EXERCISE MATERIALS:

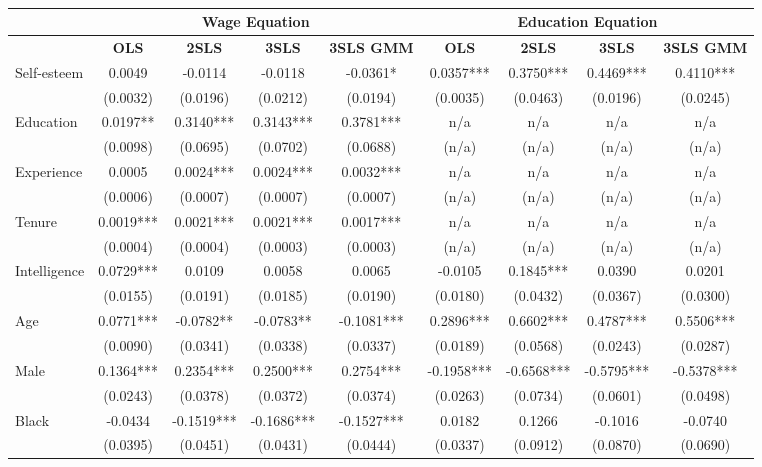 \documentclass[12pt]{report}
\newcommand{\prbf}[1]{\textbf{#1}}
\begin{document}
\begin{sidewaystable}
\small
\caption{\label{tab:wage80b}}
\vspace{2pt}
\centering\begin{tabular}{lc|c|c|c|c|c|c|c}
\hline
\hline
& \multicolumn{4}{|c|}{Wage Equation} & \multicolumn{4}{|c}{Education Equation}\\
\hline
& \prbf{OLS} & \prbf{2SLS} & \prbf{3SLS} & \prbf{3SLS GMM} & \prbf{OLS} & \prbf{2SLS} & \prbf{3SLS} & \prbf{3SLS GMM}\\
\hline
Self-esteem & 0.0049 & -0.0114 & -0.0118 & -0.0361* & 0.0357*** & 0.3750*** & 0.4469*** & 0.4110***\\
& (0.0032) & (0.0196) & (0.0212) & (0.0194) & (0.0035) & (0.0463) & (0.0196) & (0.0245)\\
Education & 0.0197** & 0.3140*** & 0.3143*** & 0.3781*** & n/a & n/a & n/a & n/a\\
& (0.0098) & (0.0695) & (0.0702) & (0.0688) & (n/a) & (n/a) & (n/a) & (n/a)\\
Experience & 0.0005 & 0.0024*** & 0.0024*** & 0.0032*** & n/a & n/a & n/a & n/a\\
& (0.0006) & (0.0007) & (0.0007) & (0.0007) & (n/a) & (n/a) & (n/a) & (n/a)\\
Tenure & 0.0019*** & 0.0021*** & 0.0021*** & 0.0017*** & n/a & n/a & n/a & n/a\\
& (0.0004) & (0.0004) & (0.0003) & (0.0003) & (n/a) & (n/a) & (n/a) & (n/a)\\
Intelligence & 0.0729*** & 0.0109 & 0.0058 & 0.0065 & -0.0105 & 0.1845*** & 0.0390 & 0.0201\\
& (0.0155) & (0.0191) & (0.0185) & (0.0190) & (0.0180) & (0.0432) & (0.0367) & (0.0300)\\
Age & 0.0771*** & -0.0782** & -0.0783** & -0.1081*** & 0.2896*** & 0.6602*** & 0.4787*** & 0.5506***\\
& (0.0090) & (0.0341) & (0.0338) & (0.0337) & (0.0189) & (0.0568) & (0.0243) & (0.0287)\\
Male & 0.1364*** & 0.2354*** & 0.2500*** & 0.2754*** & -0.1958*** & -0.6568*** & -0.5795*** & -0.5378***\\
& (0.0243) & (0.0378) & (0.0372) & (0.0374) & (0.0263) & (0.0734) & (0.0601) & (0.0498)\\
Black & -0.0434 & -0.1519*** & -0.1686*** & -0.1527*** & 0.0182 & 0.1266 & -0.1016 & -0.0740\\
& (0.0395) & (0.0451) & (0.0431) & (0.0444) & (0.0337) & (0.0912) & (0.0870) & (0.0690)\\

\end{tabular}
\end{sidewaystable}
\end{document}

--

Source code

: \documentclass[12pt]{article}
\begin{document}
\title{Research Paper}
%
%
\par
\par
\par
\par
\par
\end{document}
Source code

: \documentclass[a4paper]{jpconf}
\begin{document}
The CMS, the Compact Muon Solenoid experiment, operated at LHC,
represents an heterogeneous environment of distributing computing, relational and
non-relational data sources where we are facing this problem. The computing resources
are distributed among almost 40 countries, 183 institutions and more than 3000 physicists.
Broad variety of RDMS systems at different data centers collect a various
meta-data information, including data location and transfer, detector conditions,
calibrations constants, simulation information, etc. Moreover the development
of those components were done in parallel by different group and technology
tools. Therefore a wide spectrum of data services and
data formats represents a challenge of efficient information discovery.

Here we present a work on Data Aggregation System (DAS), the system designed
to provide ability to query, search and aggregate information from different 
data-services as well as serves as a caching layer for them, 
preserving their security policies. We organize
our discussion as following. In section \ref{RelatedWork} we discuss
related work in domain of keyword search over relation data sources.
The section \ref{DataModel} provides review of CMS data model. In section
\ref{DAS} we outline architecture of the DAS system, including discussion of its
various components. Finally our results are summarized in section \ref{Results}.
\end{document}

DESCRIPTION OF THE TASK:
Copy whichever lines above contain the string "section".

FINISHED EXERCISE:
our discussion as following. In section \ref{RelatedWork} we discuss
The section \ref{DataModel} provides review of CMS data model. In section
various components. Finally our results are summarized in section \ref{Results}.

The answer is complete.